§ TASK DIRECTIONS
Copy, from the material below, every line in which the word "string" can be found.

§ RECORDS TO PROCESS
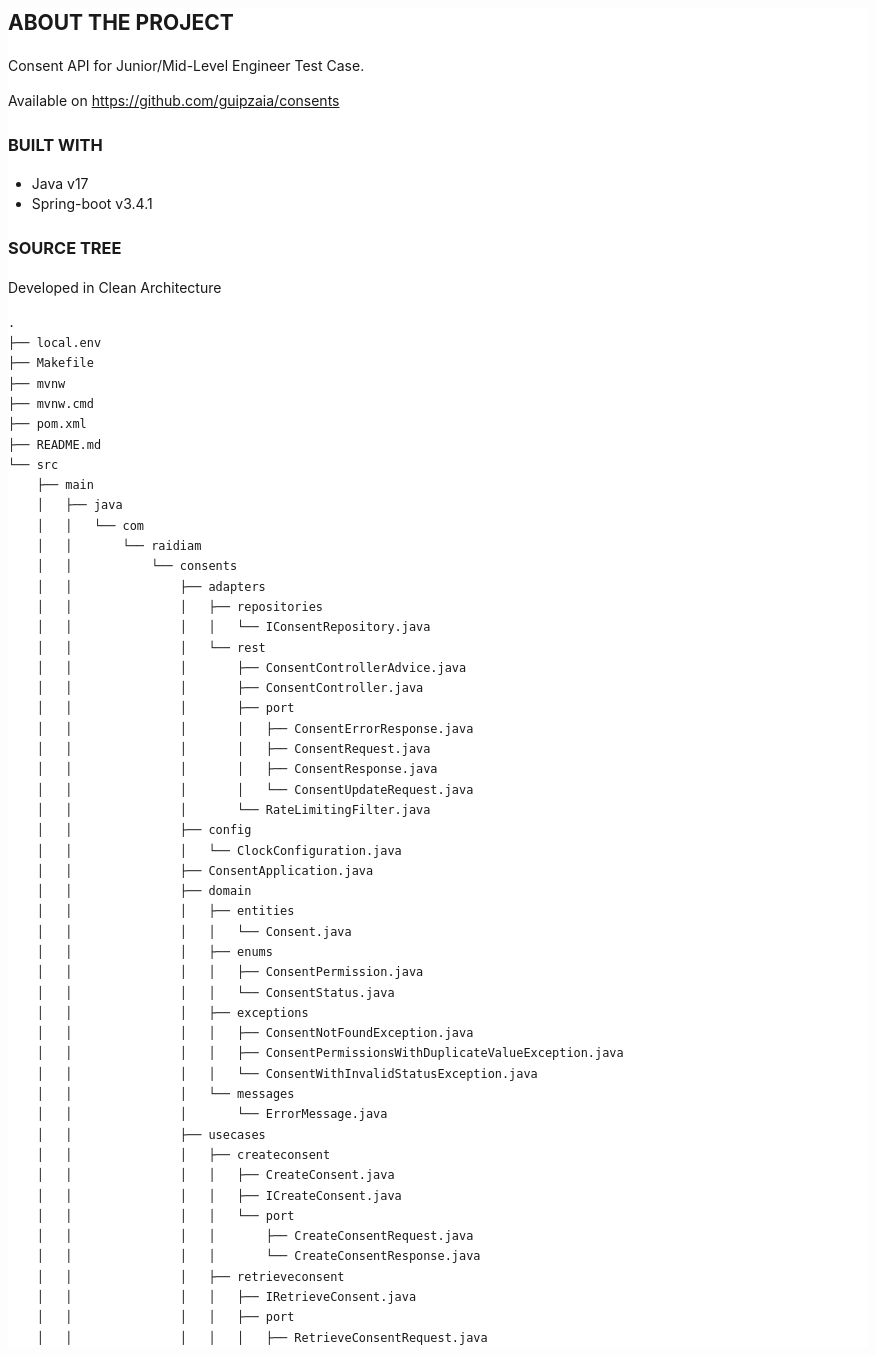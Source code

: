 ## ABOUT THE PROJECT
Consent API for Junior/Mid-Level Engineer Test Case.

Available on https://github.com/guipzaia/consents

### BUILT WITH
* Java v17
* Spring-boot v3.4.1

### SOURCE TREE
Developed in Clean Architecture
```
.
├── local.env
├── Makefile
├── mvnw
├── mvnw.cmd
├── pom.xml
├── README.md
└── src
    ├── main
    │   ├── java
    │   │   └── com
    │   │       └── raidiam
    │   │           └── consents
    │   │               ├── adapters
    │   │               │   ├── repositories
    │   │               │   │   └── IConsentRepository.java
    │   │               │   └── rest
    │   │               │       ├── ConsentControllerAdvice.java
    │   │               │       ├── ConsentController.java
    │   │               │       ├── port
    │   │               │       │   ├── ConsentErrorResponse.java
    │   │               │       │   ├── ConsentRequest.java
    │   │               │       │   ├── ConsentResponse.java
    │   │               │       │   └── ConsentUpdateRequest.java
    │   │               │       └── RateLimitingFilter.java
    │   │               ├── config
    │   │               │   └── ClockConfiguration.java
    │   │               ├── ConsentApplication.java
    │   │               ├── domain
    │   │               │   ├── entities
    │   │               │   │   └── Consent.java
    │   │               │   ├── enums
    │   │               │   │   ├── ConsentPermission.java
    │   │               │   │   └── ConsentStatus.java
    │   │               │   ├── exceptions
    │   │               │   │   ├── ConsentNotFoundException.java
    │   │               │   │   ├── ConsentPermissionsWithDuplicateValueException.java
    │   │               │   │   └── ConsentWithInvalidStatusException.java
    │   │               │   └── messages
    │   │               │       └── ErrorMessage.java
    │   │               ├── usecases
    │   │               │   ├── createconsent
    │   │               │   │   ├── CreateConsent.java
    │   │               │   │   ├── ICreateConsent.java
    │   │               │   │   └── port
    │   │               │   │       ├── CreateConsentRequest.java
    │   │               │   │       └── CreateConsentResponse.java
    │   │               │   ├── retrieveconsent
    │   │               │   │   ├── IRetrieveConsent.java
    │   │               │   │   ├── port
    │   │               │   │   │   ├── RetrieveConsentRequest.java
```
==
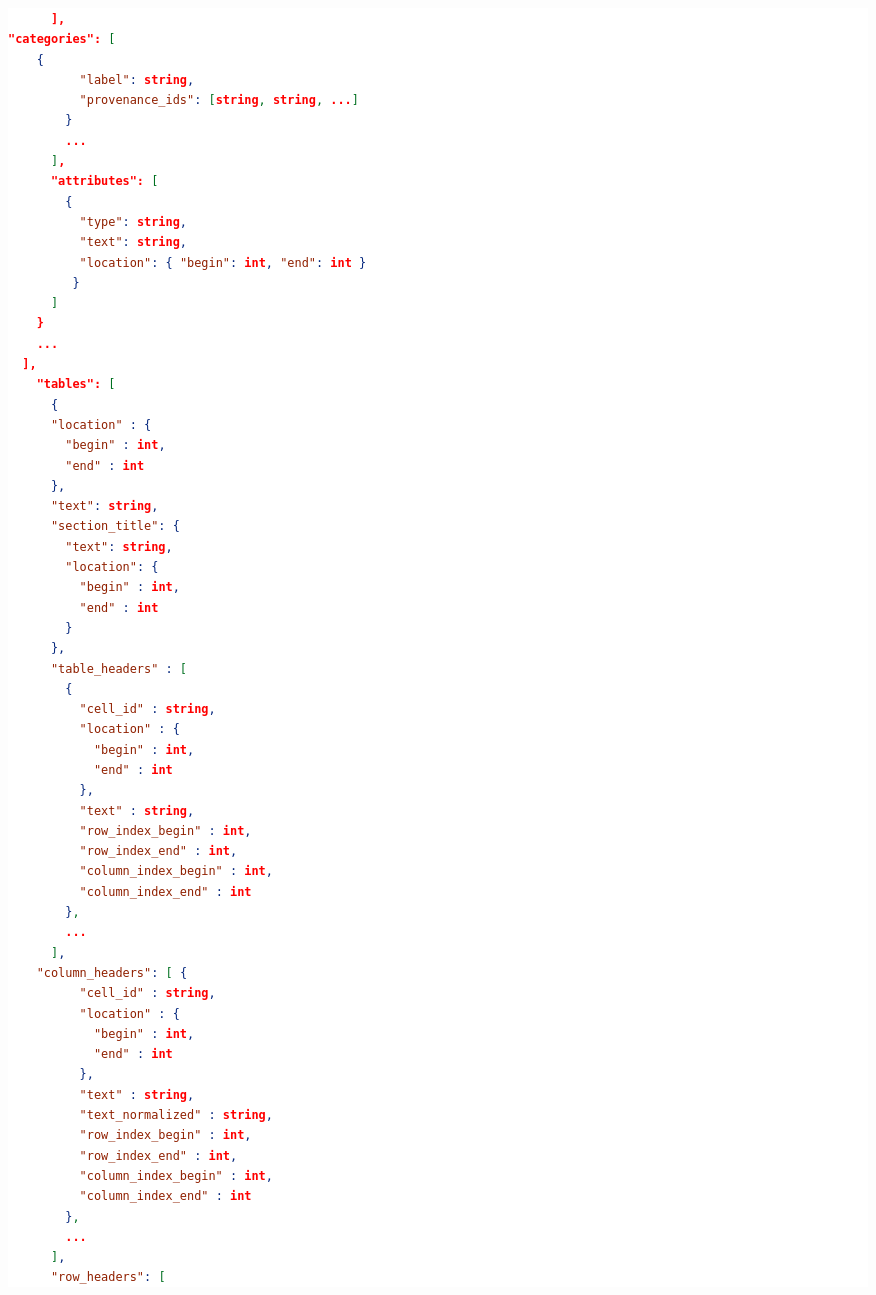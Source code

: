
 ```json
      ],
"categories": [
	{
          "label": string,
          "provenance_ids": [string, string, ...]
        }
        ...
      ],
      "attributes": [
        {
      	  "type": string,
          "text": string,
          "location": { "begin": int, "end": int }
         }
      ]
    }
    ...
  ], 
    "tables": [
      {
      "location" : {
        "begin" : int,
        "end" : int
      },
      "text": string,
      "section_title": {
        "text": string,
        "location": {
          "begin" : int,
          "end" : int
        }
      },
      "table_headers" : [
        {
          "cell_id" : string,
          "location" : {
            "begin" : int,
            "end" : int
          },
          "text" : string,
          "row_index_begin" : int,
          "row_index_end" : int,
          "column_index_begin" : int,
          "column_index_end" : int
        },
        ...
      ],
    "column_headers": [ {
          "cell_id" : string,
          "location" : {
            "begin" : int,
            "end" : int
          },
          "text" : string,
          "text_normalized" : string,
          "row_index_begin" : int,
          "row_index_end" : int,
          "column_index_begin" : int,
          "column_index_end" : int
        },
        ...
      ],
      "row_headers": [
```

§ SOLUTION TO THIS EXERCISE
          "label": string,
          "provenance_ids": [string, string, ...]
      	  "type": string,
          "text": string,
      "text": string,
        "text": string,
          "cell_id" : string,
          "text" : string,
          "cell_id" : string,
          "text" : string,
          "text_normalized" : string,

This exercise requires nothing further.